Brief: Repeat the records word for word, excluding any picture.

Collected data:

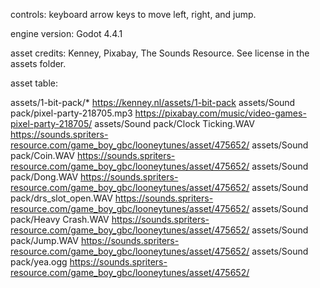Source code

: controls: keyboard arrow keys to move left, right, and jump.

engine version: Godot 4.4.1

asset credits: Kenney, Pixabay, The Sounds Resource. See license in the assets folder.

asset table:

assets/1-bit-pack/*                      https://kenney.nl/assets/1-bit-pack
assets/Sound pack/pixel-party-218705.mp3 https://pixabay.com/music/video-games-pixel-party-218705/
assets/Sound pack/Clock Ticking.WAV      https://sounds.spriters-resource.com/game_boy_gbc/looneytunes/asset/475652/
assets/Sound pack/Coin.WAV               https://sounds.spriters-resource.com/game_boy_gbc/looneytunes/asset/475652/
assets/Sound pack/Dong.WAV               https://sounds.spriters-resource.com/game_boy_gbc/looneytunes/asset/475652/
assets/Sound pack/drs_slot_open.WAV      https://sounds.spriters-resource.com/game_boy_gbc/looneytunes/asset/475652/
assets/Sound pack/Heavy Crash.WAV        https://sounds.spriters-resource.com/game_boy_gbc/looneytunes/asset/475652/
assets/Sound pack/Jump.WAV               https://sounds.spriters-resource.com/game_boy_gbc/looneytunes/asset/475652/
assets/Sound pack/yea.ogg                https://sounds.spriters-resource.com/game_boy_gbc/looneytunes/asset/475652/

Answer box:
Source code

: controls: keyboard arrow keys to move left, right, and jump.

engine version: Godot 4.4.1

asset credits: Kenney, Pixabay, The Sounds Resource. See license in the assets folder.

asset table:

assets/1-bit-pack/*                      https://kenney.nl/assets/1-bit-pack
assets/Sound pack/pixel-party-218705.mp3 https://pixabay.com/music/video-games-pixel-party-218705/
assets/Sound pack/Clock Ticking.WAV      https://sounds.spriters-resource.com/game_boy_gbc/looneytunes/asset/475652/
assets/Sound pack/Coin.WAV               https://sounds.spriters-resource.com/game_boy_gbc/looneytunes/asset/475652/
assets/Sound pack/Dong.WAV               https://sounds.spriters-resource.com/game_boy_gbc/looneytunes/asset/475652/
assets/Sound pack/drs_slot_open.WAV      https://sounds.spriters-resource.com/game_boy_gbc/looneytunes/asset/475652/
assets/Sound pack/Heavy Crash.WAV        https://sounds.spriters-resource.com/game_boy_gbc/looneytunes/asset/475652/
assets/Sound pack/Jump.WAV               https://sounds.spriters-resource.com/game_boy_gbc/looneytunes/asset/475652/
assets/Sound pack/yea.ogg                https://sounds.spriters-resource.com/game_boy_gbc/looneytunes/asset/475652/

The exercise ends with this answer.